The casing is typically inserted into the drilled wellbore by coupling segments of the casing together and lowering the coupled segments into the wellbore. To cement the casing in place in the wellbore, cement is typically pumped through the interior of the casing, and is discharged into an annular space between the casing and the wellbore from the bottom of the casing. An important aspect of properly cementing the casing in place to complete a wellbore is that the casing have a substantially uniform annular space around it at all places along the length of the wellbore. Uniformity of the annular space increases the likelihood that the cement will completely and uniformly fill the annular space, thereby ensuring that the wellbore properly hydraulically isolates earth formations from each other. Uniformity of the annular space is affected by the trajectory of the wellbore and the final shape of the wellbore, among other factors. Frequently wellbores are drilled along trajectories other than vertical, so earth's gravity and bends in the wellbore cause the casing to rest on the wall of the wellbore in some places along the wellbore. In other cases, the wall of the wellbore may include out of round sections, for example washouts or keyseats, which make cementing operations more difficult.

It is known in the art to use centralizers to keep the casing as close as possible to the center of the wellbore for proper cementing. Typical centralizers known in the art are shown, for example, in a sales brochure published by Antelope Oil Tool & Manufacturing Company, Mineral Wells, Tx. (not dated). Centralizers are typically coupled to the exterior surface of the casing at selected locations along the casing prior to inserting the casing into the wellbore. Spring blades on the centralizers provide a restoring force which tends to push the casing into the center of the wellbore. Specifications for the amount of restoring force, and proper use of centralizers are described in a document entitled, Specifications for Bow-Spring Centralizers, API Specification 10D, fifth edition, American Petroleum Institute, Washington, D.C. (1994). Generally speaking, casing centralizers are made to center a particular outside diameter (OD) casing within a particular nominal diameter wellbore. The casing OD is selected by the wellbore operator to closely match the wellbore diameter, which is primarily related to the diameter of the drill bit used to drill that segment of the wellbore.

More recently, it has become known in the art to drill wellbores to a depth greater than a depth to which casing has been set, in which the greater depth portion of the wellbore has a diameter larger than the diameter of the casing. This type of drilling can be performed using various types of reaming tools such as hydraulic underreamers or specialized drill bits known as bi-center bits. See, for example, U.S. Pat. No. 6,039,131 issued to Beaton. Drilling this type of wellbore makes it possible to insert a larger completion device in the deeper portion of the wellbore, such as gravel pack or sand screens, than would be possible using conventional drilling techniques. Completing wellbores having such deeper sections including oversize diameters using centralizers known in the art has proven difficult because it is impracticable to move a larger outside diameter centralizer through a smaller internal diameter casing or other opening.

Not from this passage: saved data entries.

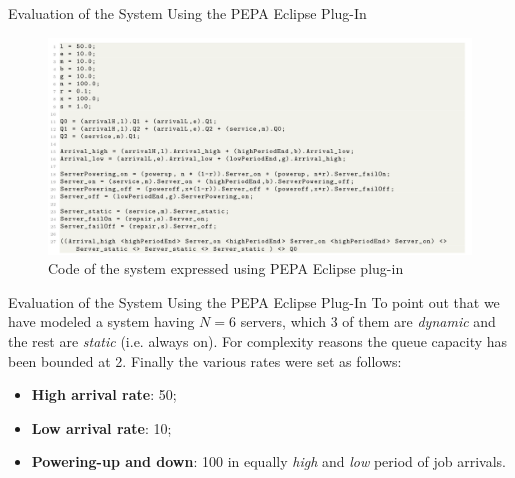 \documentclass[8pt]{beamer}
\begin{document}
    \begin{frame}{Evaluation of the System Using the PEPA Eclipse Plug-In}
        \begin{figure}[h]
            \centering
            \includegraphics[width=1.0\textwidth]{Images/pepa-plugin-code.png}
            \caption{Code of the system expressed using PEPA Eclipse plug-in}
            \label{fig:pepa-plugin-code}
        \end{figure} 
    \end{frame}

    \begin{frame}{Evaluation of the System Using the PEPA Eclipse Plug-In}
        To point out that we have modeled a system having \(N = 6\) servers, which 3 of them are \textit{dynamic} and the rest are \textit{static} (i.e. always on).\newline
        For complexity reasons the queue capacity has been bounded at 2.\newline\newline
        Finally the various rates were set as follows:
        \begin{itemize}
            \item \textbf{High arrival rate}: 50;
            \item \textbf{Low arrival rate}: 10;
            \item \textbf{Powering-up and down}: 100 in equally \textit{high} and \textit{low} period of job arrivals.
        \end{itemize}
    \end{frame}
\end{document}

It is desirable to have a centralizer which can position a casing inside a larger diameter wellbore than the opening through which the centralizer can freely pass. One such type of centralizer known in the art includes a plurality of bow shaped spring blades coupled at each end thereof to a collar. One of the collars is affixed to an exterior surface of the casing. The other collar is allowed to “float” or move axially along the outer surface of the casing. Typically, the exterior surface of the casing will be machined or otherwise reduced in diameter under the position of the spring blades. The centralizer is thus able to laterally compress when the centralizer is pushed through an opening smaller than the uncompressed diameter of the spring blades. When the spring blades are compressed, they extend a longer distance along the length of the casing. The floating collar is able to move in response thereto. When the compressible centralizer is moved into a larger diameter opening after passing through the restriction, the spring blades expand laterally, providing a restoring force to centralize the casing inside the larger diameter opening.

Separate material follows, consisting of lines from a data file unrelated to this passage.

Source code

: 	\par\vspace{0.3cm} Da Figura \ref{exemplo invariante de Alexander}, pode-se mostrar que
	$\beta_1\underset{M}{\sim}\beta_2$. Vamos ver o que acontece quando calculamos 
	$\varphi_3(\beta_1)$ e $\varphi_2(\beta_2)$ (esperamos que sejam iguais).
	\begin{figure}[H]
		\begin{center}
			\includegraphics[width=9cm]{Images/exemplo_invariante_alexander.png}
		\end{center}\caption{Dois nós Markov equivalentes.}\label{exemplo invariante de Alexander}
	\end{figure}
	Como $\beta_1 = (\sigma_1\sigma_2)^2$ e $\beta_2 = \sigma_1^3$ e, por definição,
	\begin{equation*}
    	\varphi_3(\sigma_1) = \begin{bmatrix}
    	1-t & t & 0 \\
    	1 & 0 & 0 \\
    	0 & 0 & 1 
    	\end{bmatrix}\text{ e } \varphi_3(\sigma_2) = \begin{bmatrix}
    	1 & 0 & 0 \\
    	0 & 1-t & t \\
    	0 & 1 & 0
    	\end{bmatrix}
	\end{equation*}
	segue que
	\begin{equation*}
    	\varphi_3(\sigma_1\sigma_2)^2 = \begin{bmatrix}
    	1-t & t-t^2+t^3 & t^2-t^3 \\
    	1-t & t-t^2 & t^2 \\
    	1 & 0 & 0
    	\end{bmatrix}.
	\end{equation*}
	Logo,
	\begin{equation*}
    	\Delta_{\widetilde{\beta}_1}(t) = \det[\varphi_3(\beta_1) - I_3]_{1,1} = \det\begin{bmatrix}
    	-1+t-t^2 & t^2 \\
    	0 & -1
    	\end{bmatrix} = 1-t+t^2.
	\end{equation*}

A limitation to the laterally compressible centralizer known in the art is that it requires a relatively high starting force and running force to move axially through the restricted diameter opening. Another limitation to these centralizers is that they may require machining or other form of reducing the diameter of the casing to enable sufficient compression of the spring blades.

SUMMARY OF THE INVENTION

One aspect of the invention is a centralizer for laterally positioning a pipe in an opening larger in diameter than an opening through which the centralizer may freely pass. The centralizer includes a plurality of helically shaped spring blades affixed at each end thereof to a slip collar. The slip collars are adapted to slide and rotate about the exterior surface of the pipe. The retaining sleeve is disposed axially between the slip collars, and is adapted to be affixed to the pipe so as to limit axial motion of the slip collars.

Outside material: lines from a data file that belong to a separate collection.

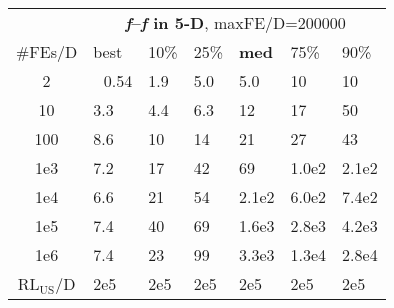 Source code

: \begin{tabular}{c|llllll}
 & \multicolumn{6}{|c}{\textbf{\textit{f}\raisebox{-0.35ex}{1}--\textit{f}\raisebox{-0.35ex}{24} in 5-D}, maxFE/D=200000}\\
\#FEs/D & best & 10\% & 25\% & \textbf{med} & 75\% & 90\%\\
2 & ~\,0.54 & \hspace*{1ex}1.9 & \hspace*{1ex}5.0 & \hspace*{1ex}5.0 & 10 & 10\\
10 & \hspace*{1ex}3.3 & \hspace*{1ex}4.4 & \hspace*{1ex}6.3 & 12 & 17 & 50\\
100 & \hspace*{1ex}8.6 & 10 & 14 & 21 & 27 & 43\\
1e3 & \hspace*{1ex}7.2 & 17 & 42 & 69 & 1.0e2 & 2.1e2\\
1e4 & \hspace*{1ex}6.6 & 21 & 54 & 2.1e2 & 6.0e2 & 7.4e2\\
1e5 & \hspace*{1ex}7.4 & 40 & 69 & 1.6e3 & 2.8e3 & 4.2e3\\
1e6 & \hspace*{1ex}7.4 & 23 & 99 & 3.3e3 & 1.3e4 & 2.8e4\\
$\text{RL}_{\text{US}}$/D & 2e5 & 2e5 & 2e5 & 2e5 & 2e5 & 2e5
\end{tabular}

In one embodiment, the slip collars include grooves in the exterior surface adapted to receive the ends of the spring blades. In one embodiment, the sides of the grooves are radiused to avoid distorting the slip collars. In one embodiment, a thickness of the slip collar material below the groove is substantially the same as that of the retaining sleeve. In one embodiment, the centralizer includes an anti-friction bearing between at least one of the slip collars and the retaining sleeve. The anti-friction bearing is adapted to reduce rotational friction of the slip collar about the casing when the spring blades are laterally compressed. In one embodiment, the retaining sleeve includes a plurality of set screws arranged in a helical pattern corresponding to the shape of the spring blades to enable access to the set screws. In one embodiment, the slip collars include mud channels on an exterior surface to avoid surge and swab effects when running the centralizer.

Other aspects and advantages of the invention will be apparent from the following description and the appended claims.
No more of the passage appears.